Humans aren’t the only ones struggling to find housing in the current market crisis. Now, in Pembroke Pines, Florida, a pair of nesting eagles face potential eviction as developers seek to claim the land the couple has claimed as their own. Wildlife enthusiasts and activists have taken action to ensure the safety of the birds.
According to CBS Miami, wildlife enthusiasts have been observing the pair of majestic birds at Pembroke Pines for years. Now, Florida land developers have put an eye to the area that the eagles have called their own. And it has many worried that it puts both the birds and their young in danger. And advocates are left to find a solution should developers come into possession of the land.
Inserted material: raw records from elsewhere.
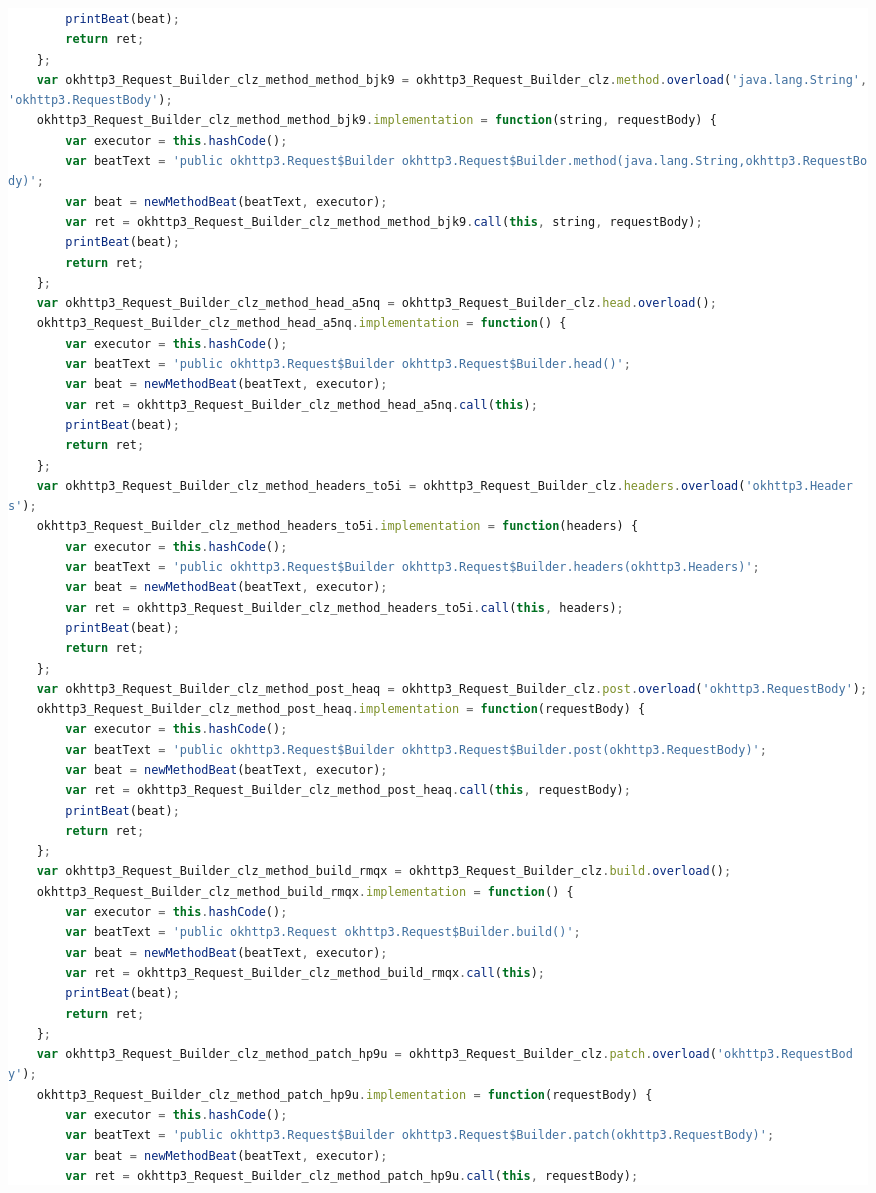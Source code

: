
 ```js
        printBeat(beat);
        return ret;
    };
    var okhttp3_Request_Builder_clz_method_method_bjk9 = okhttp3_Request_Builder_clz.method.overload('java.lang.String', 'okhttp3.RequestBody');
    okhttp3_Request_Builder_clz_method_method_bjk9.implementation = function(string, requestBody) {
        var executor = this.hashCode();
        var beatText = 'public okhttp3.Request$Builder okhttp3.Request$Builder.method(java.lang.String,okhttp3.RequestBody)';
        var beat = newMethodBeat(beatText, executor);
        var ret = okhttp3_Request_Builder_clz_method_method_bjk9.call(this, string, requestBody);
        printBeat(beat);
        return ret;
    };
    var okhttp3_Request_Builder_clz_method_head_a5nq = okhttp3_Request_Builder_clz.head.overload();
    okhttp3_Request_Builder_clz_method_head_a5nq.implementation = function() {
        var executor = this.hashCode();
        var beatText = 'public okhttp3.Request$Builder okhttp3.Request$Builder.head()';
        var beat = newMethodBeat(beatText, executor);
        var ret = okhttp3_Request_Builder_clz_method_head_a5nq.call(this);
        printBeat(beat);
        return ret;
    };
    var okhttp3_Request_Builder_clz_method_headers_to5i = okhttp3_Request_Builder_clz.headers.overload('okhttp3.Headers');
    okhttp3_Request_Builder_clz_method_headers_to5i.implementation = function(headers) {
        var executor = this.hashCode();
        var beatText = 'public okhttp3.Request$Builder okhttp3.Request$Builder.headers(okhttp3.Headers)';
        var beat = newMethodBeat(beatText, executor);
        var ret = okhttp3_Request_Builder_clz_method_headers_to5i.call(this, headers);
        printBeat(beat);
        return ret;
    };
    var okhttp3_Request_Builder_clz_method_post_heaq = okhttp3_Request_Builder_clz.post.overload('okhttp3.RequestBody');
    okhttp3_Request_Builder_clz_method_post_heaq.implementation = function(requestBody) {
        var executor = this.hashCode();
        var beatText = 'public okhttp3.Request$Builder okhttp3.Request$Builder.post(okhttp3.RequestBody)';
        var beat = newMethodBeat(beatText, executor);
        var ret = okhttp3_Request_Builder_clz_method_post_heaq.call(this, requestBody);
        printBeat(beat);
        return ret;
    };
    var okhttp3_Request_Builder_clz_method_build_rmqx = okhttp3_Request_Builder_clz.build.overload();
    okhttp3_Request_Builder_clz_method_build_rmqx.implementation = function() {
        var executor = this.hashCode();
        var beatText = 'public okhttp3.Request okhttp3.Request$Builder.build()';
        var beat = newMethodBeat(beatText, executor);
        var ret = okhttp3_Request_Builder_clz_method_build_rmqx.call(this);
        printBeat(beat);
        return ret;
    };
    var okhttp3_Request_Builder_clz_method_patch_hp9u = okhttp3_Request_Builder_clz.patch.overload('okhttp3.RequestBody');
    okhttp3_Request_Builder_clz_method_patch_hp9u.implementation = function(requestBody) {
        var executor = this.hashCode();
        var beatText = 'public okhttp3.Request$Builder okhttp3.Request$Builder.patch(okhttp3.RequestBody)';
        var beat = newMethodBeat(beatText, executor);
        var ret = okhttp3_Request_Builder_clz_method_patch_hp9u.call(this, requestBody);
```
Phil Martin is one of the volunteers for the local Audubon Florida Eagle Watch. He said, “It’s important that people have affordable housing but it’s also important that we take care of our wildlife.”
Each year, Martin and other volunteers take to the Pride and Jewel Bald Eagles of Pembroke Pines Facebook page. There, enthusiasts get to observe the nesting couple and their eggs. But with the housing crisis ensuing, maintaining the available land for the eagles has become even more necessary.
A fellow bird watcher, David Mendez, said, “The main thing that I love about [the eagles] is the people that I meet here.”
With so many Floridians concerned for the eagles’ welfare, it definitely contributes to greater community involvement and engagement.
Wildlife Advocates Push to ‘Redesignate’ the Land
According to Angelo Castillo, Commissioner for Pembroke Pines, the Florida land that the pair of nesting eagles has claimed as their home was acquired by the city “in lieu of taxes.”
“Going back to the late 1980s,” he shared with the outlet, “this was actually going to be a housing development and the developer couldn’t pay the taxes, so we took the land.”
Now, it appears more developers have new plans, and the finances to afford them.
Castillo further suggested, “It could save an educational purpose so the kids could understand what nature is about, it could be a wetlands mitigation bank.”
Essentially, the U.S. Environmental Protection Agency states that wetland mitigation encompasses designating the restoration, establishment, or enhancement of a local body of water. Its purpose is to make up for the loss of other similar bodies elsewhere.
If this were to occur in Pembroke Pines, activists would not only be able to better protect our nesting eagles. It would also maintain the safety of nearby wildlife and ecosystems which occupy the area.
Of the area, the commissioner stated, “We currently have 170,000 residents, but we want to make sure the only residents on this property are these bald eagles.”
Eagle sightings across the U.S. are often rare and spectacular. However, without the interference of wildlife activists, it’s very possible the species’ resurging population could again fall.